Perhaps, for instance, the first case where you retrieve the WaterBottle by ID is used to edit the properties of a WaterBottle instance whereas the case where you are using the production date in your criteria is part of a search.  These are two distinct use cases and OO evangelists would proport having two classes.  In my case, I would have a WaterBottle class with a Fetch by ID that is used for editing then have some form of a SearchResultsList that contains read-only, lightweight WaterBottleInfo instances.  The list would be responsible for retrieving the items by production date and making the list available to your UI.   Your UI could instantiate a WaterBottle instance from the ID property of a child item if necessary.  This is the pattern used in the ProjectTracker sample app.

bpb2221 replied on Monday, January 12, 2009

Thanks for the answer SOP.

I know the purist will say separate it all.   When I show people the two classes for a read-only combobox (Info & List), like sample project in the book, people are thinking it is over engineered.   I agree with you though and think that functionality should be separated. 

When you refer to a 'lightweight WaterBottleInfo instances', do you mean an instance of the water bottle object with less properties than what the class defines?

ajj3085 replied on Monday, January 12, 2009

Is the use case really different though?  Whether finding by unique id or date range, you're still asking for a list of results and the same list will be displayed the same way with the same data. So i'd say simply have overloads of your factory method.  Of course if the use case is to go right to the editable object in the case of the unique id, your UI should know to call the factory method on the BB class, but that's because you're opening a different screen.

bpb2221 replied on Monday, January 12, 2009

@ajj3085:
Here is a more explicit explanation of what is going on with the Water Bottle objects.

The unique ID would be for an editable business base.  So it would pull every property of the Water Bottle object.  This would be passed to a datasource on a form for editing.

The collection (between two dates) would be for a report.  It would not pull every property of a Water Bottle object into the collection.  This would be passed as a read only collection to a datasource on a report.  In my case, ActiveReports.

In your opinion, would these two situations warrant two different classes?


ajj3085 replied on Monday, January 12, 2009

Well, it sounds like two use cases.

One you enter criteria (the unique id) and the user expects that water bottle to be dispalyed on screen for editing.  So your WaterBottle would subclass BusinessBase and have a static factory that gets by id.
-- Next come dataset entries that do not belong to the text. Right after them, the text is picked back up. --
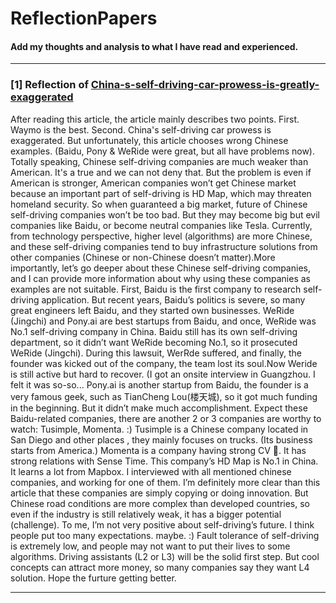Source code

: # ReflectionPapers
#### Add my thoughts and analysis to what I have read and experienced.
---
### [1] Reflection of [China-s-self-driving-car-prowess-is-greatly-exaggerated](https://asia.nikkei.com/Opinion/China-s-self-driving-car-prowess-is-greatly-exaggerated)

  After reading this article, the article mainly describes two points. First. Waymo is the best. Second. China's self-driving car prowess is exaggerated. But unfortunately, this article chooses wrong Chinese examples. (Baidu, Pony & WeRide were great, but all have problems now). 
Totally speaking, Chinese self-driving companies are much weaker than American. It's a true and we can not deny that. But the problem is even if American is stronger, American companies won’t get Chinese market because an important part of self-driving is HD Map, which may threaten homeland security. So when guaranteed a big market, future of Chinese self-driving companies won’t be too bad. But they may become big but evil companies like Baidu, or become neutral companies like Tesla. Currently, from technology perspective, higher level (algorithms) are more Chinese, and these self-driving companies tend to buy infrastructure solutions from other companies (Chinese or non-Chinese doesn’t matter).More importantly, let’s go deeper about these Chinese self-driving companies, and I can provide more information about why using these companies as examples are not suitable. First, Baidu is the first company to research self-driving application. 
   But recent years, Baidu’s politics is severe, so many great engineers left Baidu, and they started own businesses. WeRide (Jingchi) and Pony.ai are best startups from Baidu, and once, WeRide was No.1 self-driving company in China. Baidu still has its own self-driving department, so it didn’t want WeRide becoming No.1, so it prosecuted WeRide (Jingchi). During this lawsuit, WerRde suffered, and finally, the founder was kicked out of the company, the team lost its soul.Now Weride is still active but hard to recover. (I got an onsite interview in Guangzhou. I felt it was so-so... 
Pony.ai is another startup from Baidu, the founder is a very famous geek, such as TianCheng Lou(楼天城), so it got much funding in the beginning. But it didn’t make much accomplishment. Expect these Baidu-related companies, there are another 2 or 3  companies are worthy to watch: Tusimple, Momenta. :) 
  Tusimple is a Chinese company located in San Diego and other places , they mainly focuses on trucks. (Its business starts from America.) Momenta is a company having strong CV 🧬. It has strong relations with Sense Time. This company’s HD Map is No.1 in China. It learns a lot from Mapbox. I interviewed with all mentioned chinese companies, and working for one of them. I’m definitely more clear than this article that these companies are simply copying or doing innovation. 
  But Chinese road conditions are more complex than developed countries, so even if the industry is still relatively weak, it has a bigger potential (challenge). To me, I’m not very positive about self-driving’s future. I think people put too many expectations. maybe. :) 
  Fault tolerance of self-driving is extremely low, and people may not want to put their lives to some algorithms. Driving assistants (L2 or L3) will be the solid first step. But cool concepts can attract more money, so many companies say they want L4 solution.
  Hope the furture getting better.

---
The other use case is that you're looking for all matching waterbottles.  In that case, I'd think you'd have a WaterBottleList : BusinessListBase<WaterBottleList, WaterBottleInfo> and WaterBottleInfo : ReadOnlyBase.  The list class would have a factory method that takes the search criteria.  Of course, if you want the list to display even you enter the unique id you'd have a factory method for that as well.  For example maybe they just need the "summary" the WaterBottleInfo providers and don't need to use the fullblown editable WaterBottle.

HTH
Andy

maxal replied on Monday, January 12, 2009

I would create my own criteria class with all necessary properties and then have one DataPortal_Fetch method to analyze this criteria, doing the fetch one way or another.

SonOfPirate replied on Monday, January 12, 2009

Andy's description of a WaterBottleInfo class is what I meant by lightweight object.  It could have the same properties but none of the BO methods, etc. Since it is designed to simply display a list of water bottles in a list or grid, you can limit it to the properties that you want to display.  The list manages all interaction.  All you need is to bind each row to the same Unique ID that you will use to instantiate the individual instance of your WaterBottle class (BO) for editing.